Au soupir que pousse sa nouvelle connaissance, elle craint qu'elle ne la plante là, mais Drew hausse les épaules et se laisse retomber à sa place. Elle échange un regard avec Hadrien, semble presque lui demander conseil. Mais le garçon reste silencieux.

— Il est toujours comme ça, finit-elle pas lâcher. La Reine des Pouffes en personne. Je l'aurais pas frappé, t'as pas à t'inquiéter pour ça. J'en ai vu d'autres avec lui et ses putes. Je voulais juste le faire dégager, qu'on puisse manger en paix. C'est sympa de déjeuner à plusieurs.

Fait rarissime, Anthéa ne sait pas quoi ajouter. Il est clair qu'elle arrive au milieu d'une histoire déjà bien entamée. Et si, en temps normal, elle conseillerait à Drew d'ignorer Ilias et ses attaques, elle a conscience que si celles-ci durent depuis plusieurs années, ça ne sera pas aussi facile à faire.

Elle fouille dans sa mémoire à la recherche d'une situation vaguement similaire qu'elle aurait déjà eue à gérer, mais peine à y parvenir.
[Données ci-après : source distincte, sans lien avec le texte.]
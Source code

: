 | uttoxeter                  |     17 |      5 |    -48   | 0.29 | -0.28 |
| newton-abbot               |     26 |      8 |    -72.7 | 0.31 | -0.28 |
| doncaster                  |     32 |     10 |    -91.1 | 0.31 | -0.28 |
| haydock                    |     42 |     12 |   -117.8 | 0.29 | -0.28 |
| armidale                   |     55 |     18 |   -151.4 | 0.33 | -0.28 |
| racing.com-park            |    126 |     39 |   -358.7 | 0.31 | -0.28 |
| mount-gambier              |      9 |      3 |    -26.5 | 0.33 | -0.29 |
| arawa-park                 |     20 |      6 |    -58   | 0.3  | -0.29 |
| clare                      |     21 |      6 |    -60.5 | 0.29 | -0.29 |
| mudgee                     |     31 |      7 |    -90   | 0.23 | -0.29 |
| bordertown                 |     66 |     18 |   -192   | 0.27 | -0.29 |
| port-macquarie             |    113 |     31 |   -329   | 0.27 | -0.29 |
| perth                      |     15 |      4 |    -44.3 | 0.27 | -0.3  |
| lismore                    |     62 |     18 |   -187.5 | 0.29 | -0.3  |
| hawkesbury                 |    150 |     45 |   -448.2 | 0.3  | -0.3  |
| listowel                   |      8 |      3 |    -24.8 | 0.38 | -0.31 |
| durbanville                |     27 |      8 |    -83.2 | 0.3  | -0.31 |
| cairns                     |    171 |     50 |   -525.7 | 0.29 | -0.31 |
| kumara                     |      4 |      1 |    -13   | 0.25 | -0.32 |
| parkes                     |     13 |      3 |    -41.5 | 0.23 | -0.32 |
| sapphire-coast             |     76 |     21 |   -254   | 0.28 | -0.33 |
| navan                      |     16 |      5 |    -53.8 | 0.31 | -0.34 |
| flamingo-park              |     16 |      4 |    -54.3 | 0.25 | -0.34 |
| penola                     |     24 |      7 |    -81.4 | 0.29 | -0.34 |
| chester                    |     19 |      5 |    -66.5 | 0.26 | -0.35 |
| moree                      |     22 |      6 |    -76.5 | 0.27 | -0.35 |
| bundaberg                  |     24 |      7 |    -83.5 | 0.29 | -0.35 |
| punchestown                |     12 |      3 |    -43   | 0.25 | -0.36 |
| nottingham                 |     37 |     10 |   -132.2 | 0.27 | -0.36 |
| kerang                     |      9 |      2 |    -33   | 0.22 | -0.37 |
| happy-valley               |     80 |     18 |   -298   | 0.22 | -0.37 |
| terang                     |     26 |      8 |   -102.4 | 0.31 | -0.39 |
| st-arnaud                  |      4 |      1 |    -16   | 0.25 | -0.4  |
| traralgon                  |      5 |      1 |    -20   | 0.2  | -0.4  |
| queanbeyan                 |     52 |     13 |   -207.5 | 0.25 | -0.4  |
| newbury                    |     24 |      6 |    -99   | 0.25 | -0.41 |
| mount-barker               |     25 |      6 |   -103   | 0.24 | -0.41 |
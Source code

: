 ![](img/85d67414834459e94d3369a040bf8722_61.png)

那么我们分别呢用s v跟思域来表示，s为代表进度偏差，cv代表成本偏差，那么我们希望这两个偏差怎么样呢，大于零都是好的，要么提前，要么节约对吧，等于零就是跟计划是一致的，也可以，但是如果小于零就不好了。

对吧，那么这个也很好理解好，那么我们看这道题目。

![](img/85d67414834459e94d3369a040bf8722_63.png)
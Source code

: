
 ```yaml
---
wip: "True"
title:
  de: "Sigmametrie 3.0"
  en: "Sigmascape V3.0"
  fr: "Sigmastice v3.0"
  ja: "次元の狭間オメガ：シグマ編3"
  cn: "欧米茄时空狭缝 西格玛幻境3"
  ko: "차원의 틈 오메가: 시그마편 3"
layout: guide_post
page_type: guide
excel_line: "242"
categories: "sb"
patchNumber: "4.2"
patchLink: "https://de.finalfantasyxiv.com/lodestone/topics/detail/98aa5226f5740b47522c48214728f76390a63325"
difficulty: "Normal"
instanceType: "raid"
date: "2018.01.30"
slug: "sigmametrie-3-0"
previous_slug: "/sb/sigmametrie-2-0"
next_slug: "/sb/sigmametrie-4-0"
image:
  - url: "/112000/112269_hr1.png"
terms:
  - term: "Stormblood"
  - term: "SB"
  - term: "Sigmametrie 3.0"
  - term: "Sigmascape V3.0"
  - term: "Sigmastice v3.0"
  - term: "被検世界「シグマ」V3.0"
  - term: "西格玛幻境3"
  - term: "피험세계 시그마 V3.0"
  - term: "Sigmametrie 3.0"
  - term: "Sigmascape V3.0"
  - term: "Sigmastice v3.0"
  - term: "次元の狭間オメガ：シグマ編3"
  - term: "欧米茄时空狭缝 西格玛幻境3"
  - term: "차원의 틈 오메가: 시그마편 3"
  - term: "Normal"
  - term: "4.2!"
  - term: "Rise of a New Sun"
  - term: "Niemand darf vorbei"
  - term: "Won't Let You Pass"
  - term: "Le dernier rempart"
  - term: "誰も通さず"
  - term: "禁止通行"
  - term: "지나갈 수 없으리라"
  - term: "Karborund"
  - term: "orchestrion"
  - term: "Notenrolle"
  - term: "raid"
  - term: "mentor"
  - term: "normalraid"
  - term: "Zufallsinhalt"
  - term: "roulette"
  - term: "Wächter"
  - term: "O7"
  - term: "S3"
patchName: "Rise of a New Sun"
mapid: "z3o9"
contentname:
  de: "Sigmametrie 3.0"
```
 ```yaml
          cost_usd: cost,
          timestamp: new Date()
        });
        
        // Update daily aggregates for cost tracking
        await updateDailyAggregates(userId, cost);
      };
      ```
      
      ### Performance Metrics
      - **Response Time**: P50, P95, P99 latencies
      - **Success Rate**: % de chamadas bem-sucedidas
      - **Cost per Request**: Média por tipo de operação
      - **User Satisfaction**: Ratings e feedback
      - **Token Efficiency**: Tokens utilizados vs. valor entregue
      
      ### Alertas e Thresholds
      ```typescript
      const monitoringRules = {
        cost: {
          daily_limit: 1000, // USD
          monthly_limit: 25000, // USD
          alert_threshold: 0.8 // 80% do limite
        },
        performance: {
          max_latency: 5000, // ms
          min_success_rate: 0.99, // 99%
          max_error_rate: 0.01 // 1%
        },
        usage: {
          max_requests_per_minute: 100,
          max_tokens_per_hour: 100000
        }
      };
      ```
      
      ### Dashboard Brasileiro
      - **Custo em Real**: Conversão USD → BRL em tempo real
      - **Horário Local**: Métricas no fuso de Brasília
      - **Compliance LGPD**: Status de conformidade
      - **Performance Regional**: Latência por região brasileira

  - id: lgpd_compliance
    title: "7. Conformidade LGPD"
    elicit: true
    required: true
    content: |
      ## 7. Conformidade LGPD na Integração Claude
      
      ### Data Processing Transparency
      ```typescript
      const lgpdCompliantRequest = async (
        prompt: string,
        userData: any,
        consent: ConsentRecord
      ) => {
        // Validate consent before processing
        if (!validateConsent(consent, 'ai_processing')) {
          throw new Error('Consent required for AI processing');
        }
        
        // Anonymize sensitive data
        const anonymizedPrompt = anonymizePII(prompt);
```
Quand un son inattendu sur sa droite lui fait tourner la tête.

Drew aussi a relevé la sienne et détaille avec curiosité le garçon dont les épaules tressautent alors qu'il tente de contenir un fou-rire.

— Hadrien... Tout va bien ?

D'un geste de la main, l'adolescent lui fait signe que tout roule. Puis, d'un mouvement rapide, il cache son visage dans ses bras croisés sur la table.

— T'es sûr, insiste-t-elle en interrogeant cette fois Anthéa du regard.

Liant son pouce à son majeur, il lui répond d'un OK imagé sans cesser de se bidonner.
Au bout d'une longue minute où les filles le regardent faire, incrédules, n'osant rien ajouter, ne comprenant pas ce qu'il se passe, Hadrien relève la tête de ses bras. Il y a des larmes accrochées à ses cils, et d'autres ont coulés sur ses joues rougies, mais sa bouche affiche un large sourire, ses yeux sont plus rieurs que jamais.

— La... La Reine des Pouffes, articule-t-il avec difficulté. Ça lui va trop bien. C'est Ilias tout craché.

— C'est tout ? s'étonne Drew. T'es mort de rire juste pour... ça ? La Reine des Pouffes ?

Quand elle prononce ces derniers mots, elle voit dans ses yeux verts qu'elle aurait dû s'abstenir, et un quart de seconde plus tard, il est reparti. Mais cette fois, il parvient à les contaminer et l'instant d'après ce sont trois crétins, au lieu d'un seul, qui rient à s'en faire pleurer. Un rire nerveux, pour sûr, mais aussi un de ceux qu'il est bon de partager à plusieurs.